• Exercise objective: Would you output the following records verbatim and skip the images in them?

·····

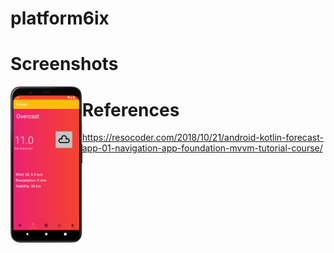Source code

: # platform6ix


# Screenshots
<a href=""><img src="https://github.com/arunabhdas/platform6ix/blob/main/screenshots/screenshot_current_fragment_1.png" align="left" height="250"></a>


# References

https://resocoder.com/2018/10/21/android-kotlin-forecast-app-01-navigation-app-foundation-mvvm-tutorial-course/



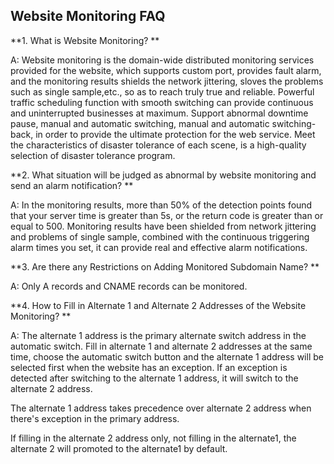 ## Website Monitoring FAQ

**1. What is Website Monitoring? **

A: Website monitoring is the domain-wide distributed monitoring services provided for the website, which supports custom port, provides fault alarm, and the monitoring results shields the network jittering, sloves the problems such as single sample,etc., so as to reach truly true and reliable. Powerful traffic scheduling function with smooth switching can provide continuous and uninterrupted businesses at maximum. Support abnormal downtime pause, manual and automatic switching, manual and automatic switching-back, in order to provide the ultimate protection for the web service. Meet the characteristics of disaster tolerance of each scene, is a high-quality selection of disaster tolerance program.

 

**2. What situation will be judged as abnormal by website monitoring and send an alarm notification? **

A: In the monitoring results, more than 50% of the detection points found that your server time is greater than 5s, or the return code is greater than or equal to 500. Monitoring results have been shielded from network jittering and problems of single sample, combined with the continuous triggering alarm times you set, it can provide real and effective alarm notifications.



**3. Are there any Restrictions on Adding Monitored Subdomain Name? **

A: Only A records and CNAME records can be monitored.

 

**4. How to Fill in Alternate 1 and Alternate 2 Addresses of the Website Monitoring? **

A: The alternate 1 address is the primary alternate  switch address in the automatic switch. Fill in alternate 1 and alternate 2 addresses at the same time, choose the automatic switch button and the alternate 1 address will be selected first when the website has an exception. If an exception is detected after switching to the alternate 1 address, it will switch to the alternate 2 address.

The alternate 1 address takes precedence over alternate 2 address when there's exception in the primary address.

If filling in the alternate 2 address only, not filling in the alternate1, the alternate 2  will promoted to the alternate1 by default.

 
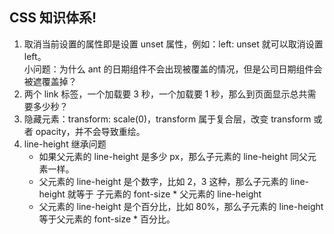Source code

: ## CSS 知识体系!

1. 取消当前设置的属性即是设置 unset 属性，例如：left: unset 就可以取消设置 left。<br /> 小问题：为什么 ant 的日期组件不会出现被覆盖的情况，但是公司日期组件会被遮覆盖掉？
2. 两个 link 标签，一个加载要 3 秒，一个加载要 1 秒，那么到页面显示总共需要多少秒？
3. 隐藏元素：transform: scale(0)，transform 属于复合层，改变 transform 或者 opacity，并不会导致重绘。
4. line-height 继承问题
   - 如果父元素的 line-height 是多少 px，那么子元素的 line-height 同父元素一样。
   - 父元素的 line-height 是个数字，比如 2，3 这种，那么子元素的 line-height 就等于 子元素的 font-size \* 父元素的 line-height
   - 父元素的 line-height 是个百分比，比如 80%，那么子元素的 line-height 等于父元素的 font-size \* 百分比。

·····

• Answer to this exercise:
Source code

: # platform6ix


# Screenshots
<a href=""><img src="https://github.com/arunabhdas/platform6ix/blob/main/screenshots/screenshot_current_fragment_1.png" align="left" height="250"></a>


# References

https://resocoder.com/2018/10/21/android-kotlin-forecast-app-01-navigation-app-foundation-mvvm-tutorial-course/



 ## Website Monitoring FAQ

**1. What is Website Monitoring? **

A: Website monitoring is the domain-wide distributed monitoring services provided for the website, which supports custom port, provides fault alarm, and the monitoring results shields the network jittering, sloves the problems such as single sample,etc., so as to reach truly true and reliable. Powerful traffic scheduling function with smooth switching can provide continuous and uninterrupted businesses at maximum. Support abnormal downtime pause, manual and automatic switching, manual and automatic switching-back, in order to provide the ultimate protection for the web service. Meet the characteristics of disaster tolerance of each scene, is a high-quality selection of disaster tolerance program.

 

**2. What situation will be judged as abnormal by website monitoring and send an alarm notification? **

A: In the monitoring results, more than 50% of the detection points found that your server time is greater than 5s, or the return code is greater than or equal to 500. Monitoring results have been shielded from network jittering and problems of single sample, combined with the continuous triggering alarm times you set, it can provide real and effective alarm notifications.



**3. Are there any Restrictions on Adding Monitored Subdomain Name? **

A: Only A records and CNAME records can be monitored.

 

**4. How to Fill in Alternate 1 and Alternate 2 Addresses of the Website Monitoring? **

A: The alternate 1 address is the primary alternate  switch address in the automatic switch. Fill in alternate 1 and alternate 2 addresses at the same time, choose the automatic switch button and the alternate 1 address will be selected first when the website has an exception. If an exception is detected after switching to the alternate 1 address, it will switch to the alternate 2 address.

The alternate 1 address takes precedence over alternate 2 address when there's exception in the primary address.

If filling in the alternate 2 address only, not filling in the alternate1, the alternate 2  will promoted to the alternate1 by default.

 
Source code

: ## CSS 知识体系!

1. 取消当前设置的属性即是设置 unset 属性，例如：left: unset 就可以取消设置 left。<br /> 小问题：为什么 ant 的日期组件不会出现被覆盖的情况，但是公司日期组件会被遮覆盖掉？
2. 两个 link 标签，一个加载要 3 秒，一个加载要 1 秒，那么到页面显示总共需要多少秒？
3. 隐藏元素：transform: scale(0)，transform 属于复合层，改变 transform 或者 opacity，并不会导致重绘。
4. line-height 继承问题
   - 如果父元素的 line-height 是多少 px，那么子元素的 line-height 同父元素一样。
   - 父元素的 line-height 是个数字，比如 2，3 这种，那么子元素的 line-height 就等于 子元素的 font-size \* 父元素的 line-height
   - 父元素的 line-height 是个百分比，比如 80%，那么子元素的 line-height 等于父元素的 font-size \* 百分比。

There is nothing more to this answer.